Dataset records:
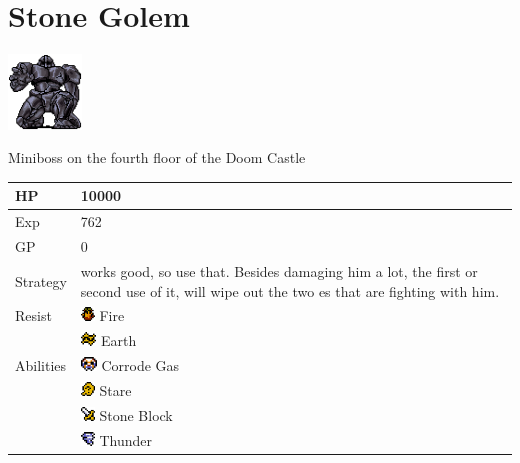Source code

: \section{Stone Golem}
\label{monster:stone_golem}

\includegraphics[height=2cm,keepaspectratio]{./resources/monster/stone_golem}

Miniboss on the fourth floor of the Doom Castle

\begin{longtable}{ l p{9cm} }
	HP
	& 10000
\\ \hline
	Exp
	& 762
\\ \hline
	GP
	& 0
\\ \hline
	Strategy
	& \nameref{spell:white} works good, so use that. Besides damaging him a lot, the first or second use of it, will wipe out the two \nameref{monster:cerberus}es that are fighting with him.
\\ \hline
	Resist
	& \includegraphics[height=1em,keepaspectratio]{./resources/effects/fire} Fire \\
	& \includegraphics[height=1em,keepaspectratio]{./resources/effects/earth} Earth
\\ \hline
	Abilities
	& \includegraphics[height=1em,keepaspectratio]{./resources/effects/fatal} Corrode Gas \\
	& \includegraphics[height=1em,keepaspectratio]{./resources/effects/confusion} Stare \\
	& \includegraphics[height=1em,keepaspectratio]{./resources/effects/damage} Stone Block \\
	& \includegraphics[height=1em,keepaspectratio]{./resources/effects/wind} Thunder
\end{longtable}

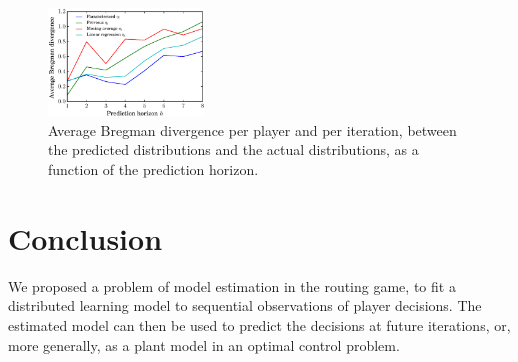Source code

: \documentclass{sig-alternate-ipsn13}
\begin{document}
\begin{figure}[h!]
  \centering
  \includegraphics[width=0.37\textwidth]{images/predictions_divergence}
  \caption{\footnotesize Average Bregman divergence per player and per iteration, between the predicted distributions and the actual distributions, as a function of the prediction horizon.\vspace{-.1in}}
  \label{fig:predictions_divergence}
\end{figure}



\section{Conclusion}
\label{sec:conclusion}
We proposed a problem of model estimation in the routing game, to fit a distributed learning model to sequential observations of player decisions. The estimated model can then be used to predict the decisions at future iterations, or, more generally, as a plant model in an optimal control problem.
\end{document}
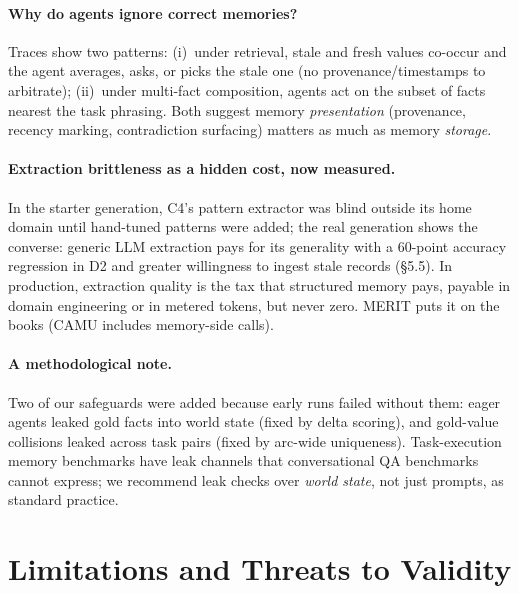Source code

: \documentclass[11pt]{article}
\newcommand{\merit}{\textsc{MERIT}}
\begin{document}
\paragraph{Why do agents ignore correct memories?}
Traces show two patterns: (i)~under retrieval, stale and fresh values
co-occur and the agent averages, asks, or picks the stale one (no
provenance/timestamps to arbitrate); (ii)~under multi-fact composition,
agents act on the subset of facts nearest the task phrasing. Both suggest
memory \emph{presentation} (provenance, recency marking, contradiction
surfacing) matters as much as memory \emph{storage}.

\paragraph{Extraction brittleness as a hidden cost, now measured.}
In the starter generation, C4's pattern extractor was blind outside its home
domain until hand-tuned patterns were added; the real generation shows the
converse: generic LLM extraction pays for its generality with a 60-point
accuracy regression in D2 and greater willingness to ingest stale records
(\S5.5). In production, extraction quality is the tax that structured memory
pays, payable in domain engineering or in metered tokens, but never zero.
\merit{} puts it on the books (CAMU includes memory-side calls).

\paragraph{A methodological note.}
Two of our safeguards were added because early runs failed without them:
eager agents leaked gold facts into world state (fixed by delta scoring), and
gold-value collisions leaked across task pairs (fixed by arc-wide
uniqueness). Task-execution memory benchmarks have leak channels that
conversational QA benchmarks cannot express; we recommend leak checks over
\emph{world state}, not just prompts, as standard practice.

\section{Limitations and Threats to Validity}\label{sec:threats}
\end{document}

> _TASK DIRECTIONS_
The records above should be copied word for word, with the pictures left out.

> _WRITTEN RESPONSE_
Source code

: \section{Stone Golem}
\label{monster:stone_golem}

\includegraphics[height=2cm,keepaspectratio]{./resources/monster/stone_golem}

Miniboss on the fourth floor of the Doom Castle

\begin{longtable}{ l p{9cm} }
	HP
	& 10000
\\ \hline
	Exp
	& 762
\\ \hline
	GP
	& 0
\\ \hline
	Strategy
	& \nameref{spell:white} works good, so use that. Besides damaging him a lot, the first or second use of it, will wipe out the two \nameref{monster:cerberus}es that are fighting with him.
\\ \hline
	Resist
	& \includegraphics[height=1em,keepaspectratio]{./resources/effects/fire} Fire \\
	& \includegraphics[height=1em,keepaspectratio]{./resources/effects/earth} Earth
\\ \hline
	Abilities
	& \includegraphics[height=1em,keepaspectratio]{./resources/effects/fatal} Corrode Gas \\
	& \includegraphics[height=1em,keepaspectratio]{./resources/effects/confusion} Stare \\
	& \includegraphics[height=1em,keepaspectratio]{./resources/effects/damage} Stone Block \\
	& \includegraphics[height=1em,keepaspectratio]{./resources/effects/wind} Thunder
\end{longtable}

Source code

: \documentclass{sig-alternate-ipsn13}
\begin{document}
\begin{figure}[h!]
  \centering
  \includegraphics[width=0.37\textwidth]{images/predictions_divergence}
  \caption{\footnotesize Average Bregman divergence per player and per iteration, between the predicted distributions and the actual distributions, as a function of the prediction horizon.\vspace{-.1in}}
  \label{fig:predictions_divergence}
\end{figure}



\section{Conclusion}
\label{sec:conclusion}
We proposed a problem of model estimation in the routing game, to fit a distributed learning model to sequential observations of player decisions. The estimated model can then be used to predict the decisions at future iterations, or, more generally, as a plant model in an optimal control problem.
\end{document}
Source code

: \documentclass[11pt]{article}
\newcommand{\merit}{\textsc{MERIT}}
\begin{document}
\paragraph{Why do agents ignore correct memories?}
Traces show two patterns: (i)~under retrieval, stale and fresh values
co-occur and the agent averages, asks, or picks the stale one (no
provenance/timestamps to arbitrate); (ii)~under multi-fact composition,
agents act on the subset of facts nearest the task phrasing. Both suggest
memory \emph{presentation} (provenance, recency marking, contradiction
surfacing) matters as much as memory \emph{storage}.

\paragraph{Extraction brittleness as a hidden cost, now measured.}
In the starter generation, C4's pattern extractor was blind outside its home
domain until hand-tuned patterns were added; the real generation shows the
converse: generic LLM extraction pays for its generality with a 60-point
accuracy regression in D2 and greater willingness to ingest stale records
(\S5.5). In production, extraction quality is the tax that structured memory
pays, payable in domain engineering or in metered tokens, but never zero.
\merit{} puts it on the books (CAMU includes memory-side calls).

\paragraph{A methodological note.}
Two of our safeguards were added because early runs failed without them:
eager agents leaked gold facts into world state (fixed by delta scoring), and
gold-value collisions leaked across task pairs (fixed by arc-wide
uniqueness). Task-execution memory benchmarks have leak channels that
conversational QA benchmarks cannot express; we recommend leak checks over
\emph{world state}, not just prompts, as standard practice.

\section{Limitations and Threats to Validity}\label{sec:threats}
\end{document}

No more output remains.